_TASK OBJECTIVE_.
In the records below, the line with "- If I receive" opens the range and the line with "- If I fail to pay my bill, Constellation" closes it; print that range exactly and nothing else.

_THE INPUT_.
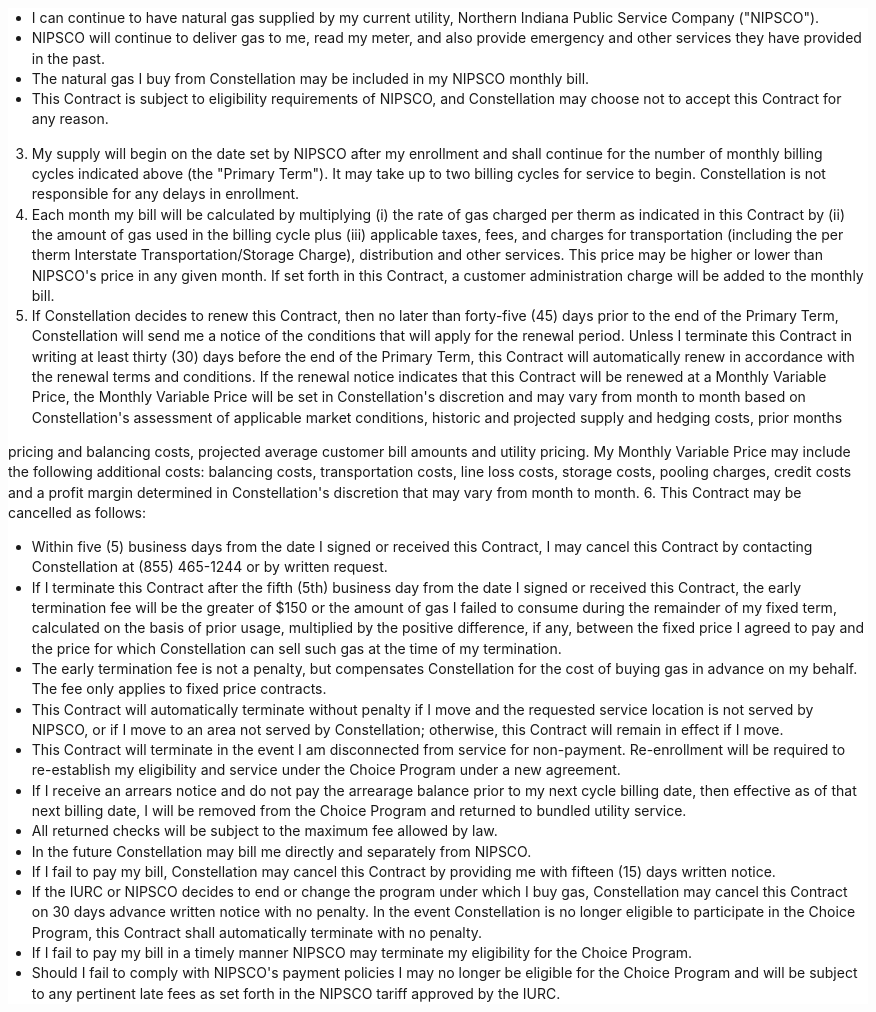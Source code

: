 - I can continue to have natural gas supplied by my current utility, Northern Indiana Public Service Company ("NIPSCO").
- NIPSCO will continue to deliver gas to me, read my meter, and also provide emergency and other services they have provided in the past.
- The natural gas I buy from Constellation may be included in my NIPSCO monthly bill.
- This Contract is subject to eligibility requirements of NIPSCO, and Constellation may choose not to accept this Contract for any reason.

3. My supply will begin on the date set by NIPSCO after my enrollment and shall continue for the number of monthly billing cycles indicated above (the "Primary Term"). It may take up to two billing cycles for service to begin. Constellation is not responsible for any delays in enrollment.
4. Each month my bill will be calculated by multiplying (i) the rate of gas charged per therm as indicated in this Contract by (ii) the amount of gas used in the billing cycle plus (iii) applicable taxes, fees, and charges for transportation (including the per therm Interstate Transportation/Storage Charge), distribution and other services. This price may be higher or lower than NIPSCO's price in any given month. If set forth in this Contract, a customer administration charge will be added to the monthly bill.
5. If Constellation decides to renew this Contract, then no later than forty-five (45) days prior to the end of the Primary Term, Constellation will send me a notice of the conditions that will apply for the renewal period. Unless I terminate this Contract in writing at least thirty (30) days before the end of the Primary Term, this Contract will automatically renew in accordance with the renewal terms and conditions. If the renewal notice indicates that this Contract will be renewed at a Monthly Variable Price, the Monthly Variable Price will be set in Constellation's discretion and may vary from month to month based on Constellation's assessment of applicable market conditions, historic and projected supply and hedging costs, prior months

pricing and balancing costs, projected average customer bill amounts and utility pricing. My Monthly Variable Price may include the following additional costs: balancing costs, transportation costs, line loss costs, storage costs, pooling charges, credit costs and a profit margin determined in Constellation's discretion that may vary from month to month.
6. This Contract may be cancelled as follows:

- Within five (5) business days from the date I signed or received this Contract, I may cancel this Contract by contacting Constellation at (855) 465-1244 or by written request.
- If I terminate this Contract after the fifth (5th) business day from the date I signed or received this Contract, the early termination fee will be the greater of $\$ 150$ or the amount of gas I failed to consume during the remainder of my fixed term, calculated on the basis of prior usage, multiplied by the positive difference, if any, between the fixed price I agreed to pay and the price for which Constellation can sell such gas at the time of my termination.
- The early termination fee is not a penalty, but compensates Constellation for the cost of buying gas in advance on my behalf. The fee only applies to fixed price contracts.
- This Contract will automatically terminate without penalty if I move and the requested service location is not served by NIPSCO, or if I move to an area not served by Constellation; otherwise, this Contract will remain in effect if I move.
- This Contract will terminate in the event I am disconnected from service for non-payment. Re-enrollment will be required to re-establish my eligibility and service under the Choice Program under a new agreement.
- If I receive an arrears notice and do not pay the arrearage balance prior to my next cycle billing date, then effective as of that next billing date, I will be removed from the Choice Program and returned to bundled utility service.
- All returned checks will be subject to the maximum fee allowed by law.
- In the future Constellation may bill me directly and separately from NIPSCO.
- If I fail to pay my bill, Constellation may cancel this Contract by providing me with fifteen (15) days written notice.
- If the IURC or NIPSCO decides to end or change the program under which I buy gas, Constellation may cancel this Contract on 30 days advance written notice with no penalty. In the event Constellation is no longer eligible to participate in the Choice Program, this Contract shall automatically terminate with no penalty.
- If I fail to pay my bill in a timely manner NIPSCO may terminate my eligibility for the Choice Program.
- Should I fail to comply with NIPSCO's payment policies I may no longer be eligible for the Choice Program and will be subject to any pertinent late fees as set forth in the NIPSCO tariff approved by the IURC.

_ANSWER SECTION_.
- If I receive an arrears notice and do not pay the arrearage balance prior to my next cycle billing date, then effective as of that next billing date, I will be removed from the Choice Program and returned to bundled utility service.
- All returned checks will be subject to the maximum fee allowed by law.
- In the future Constellation may bill me directly and separately from NIPSCO.
- If I fail to pay my bill, Constellation may cancel this Contract by providing me with fifteen (15) days written notice.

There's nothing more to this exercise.